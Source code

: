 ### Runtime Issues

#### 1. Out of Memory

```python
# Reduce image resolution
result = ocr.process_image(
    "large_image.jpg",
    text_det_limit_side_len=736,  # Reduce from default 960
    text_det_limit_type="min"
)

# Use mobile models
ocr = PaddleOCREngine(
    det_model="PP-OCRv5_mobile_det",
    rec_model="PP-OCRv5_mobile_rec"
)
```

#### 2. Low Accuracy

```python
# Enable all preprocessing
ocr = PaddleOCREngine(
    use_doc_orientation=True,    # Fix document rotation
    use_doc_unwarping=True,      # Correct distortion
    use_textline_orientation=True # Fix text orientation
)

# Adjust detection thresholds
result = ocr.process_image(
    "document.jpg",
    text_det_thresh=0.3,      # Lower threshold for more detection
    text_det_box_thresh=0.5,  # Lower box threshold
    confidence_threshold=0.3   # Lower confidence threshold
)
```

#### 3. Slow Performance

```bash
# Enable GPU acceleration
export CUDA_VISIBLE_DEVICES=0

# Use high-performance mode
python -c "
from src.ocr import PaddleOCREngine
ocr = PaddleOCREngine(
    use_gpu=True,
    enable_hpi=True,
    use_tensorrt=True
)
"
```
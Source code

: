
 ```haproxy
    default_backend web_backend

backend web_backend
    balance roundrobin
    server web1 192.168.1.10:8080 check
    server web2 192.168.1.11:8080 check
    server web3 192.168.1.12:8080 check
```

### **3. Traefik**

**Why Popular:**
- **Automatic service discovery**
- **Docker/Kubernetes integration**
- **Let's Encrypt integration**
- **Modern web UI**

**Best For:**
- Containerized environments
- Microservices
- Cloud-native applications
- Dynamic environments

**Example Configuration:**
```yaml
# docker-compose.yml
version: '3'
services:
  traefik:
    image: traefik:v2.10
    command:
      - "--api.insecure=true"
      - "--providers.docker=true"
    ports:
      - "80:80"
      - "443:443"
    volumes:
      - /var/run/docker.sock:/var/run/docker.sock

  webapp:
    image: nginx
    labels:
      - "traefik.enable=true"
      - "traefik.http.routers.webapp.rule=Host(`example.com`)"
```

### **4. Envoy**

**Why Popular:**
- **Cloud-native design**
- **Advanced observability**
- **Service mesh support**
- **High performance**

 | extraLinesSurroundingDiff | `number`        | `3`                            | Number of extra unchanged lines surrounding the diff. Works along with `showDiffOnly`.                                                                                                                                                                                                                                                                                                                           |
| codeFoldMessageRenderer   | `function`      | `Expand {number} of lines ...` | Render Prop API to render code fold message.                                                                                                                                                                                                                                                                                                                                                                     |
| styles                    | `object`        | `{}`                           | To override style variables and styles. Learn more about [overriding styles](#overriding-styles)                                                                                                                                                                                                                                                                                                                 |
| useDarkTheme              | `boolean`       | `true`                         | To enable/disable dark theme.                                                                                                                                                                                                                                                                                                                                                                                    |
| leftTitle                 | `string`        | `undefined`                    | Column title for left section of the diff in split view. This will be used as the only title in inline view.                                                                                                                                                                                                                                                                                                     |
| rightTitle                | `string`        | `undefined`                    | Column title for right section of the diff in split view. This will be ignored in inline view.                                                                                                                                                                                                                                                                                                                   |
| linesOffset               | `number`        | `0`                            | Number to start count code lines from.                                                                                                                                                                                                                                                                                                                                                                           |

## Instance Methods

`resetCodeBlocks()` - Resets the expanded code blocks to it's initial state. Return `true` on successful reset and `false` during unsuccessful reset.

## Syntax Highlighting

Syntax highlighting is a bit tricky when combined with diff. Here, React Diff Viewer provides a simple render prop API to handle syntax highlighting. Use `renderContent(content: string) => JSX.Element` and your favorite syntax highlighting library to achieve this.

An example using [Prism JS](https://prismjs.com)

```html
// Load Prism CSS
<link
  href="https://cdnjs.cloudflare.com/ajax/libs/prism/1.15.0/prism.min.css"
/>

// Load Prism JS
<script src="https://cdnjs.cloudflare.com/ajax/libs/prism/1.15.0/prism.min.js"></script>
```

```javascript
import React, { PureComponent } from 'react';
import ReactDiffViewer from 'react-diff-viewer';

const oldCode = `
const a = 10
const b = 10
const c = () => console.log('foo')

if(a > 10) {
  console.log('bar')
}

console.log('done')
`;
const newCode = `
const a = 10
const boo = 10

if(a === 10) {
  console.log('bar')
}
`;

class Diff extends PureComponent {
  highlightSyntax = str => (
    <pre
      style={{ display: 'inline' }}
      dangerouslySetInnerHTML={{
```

Exercise goal: For the records above, state how many lines include "style", giving no more than the number.

Response to this task: 2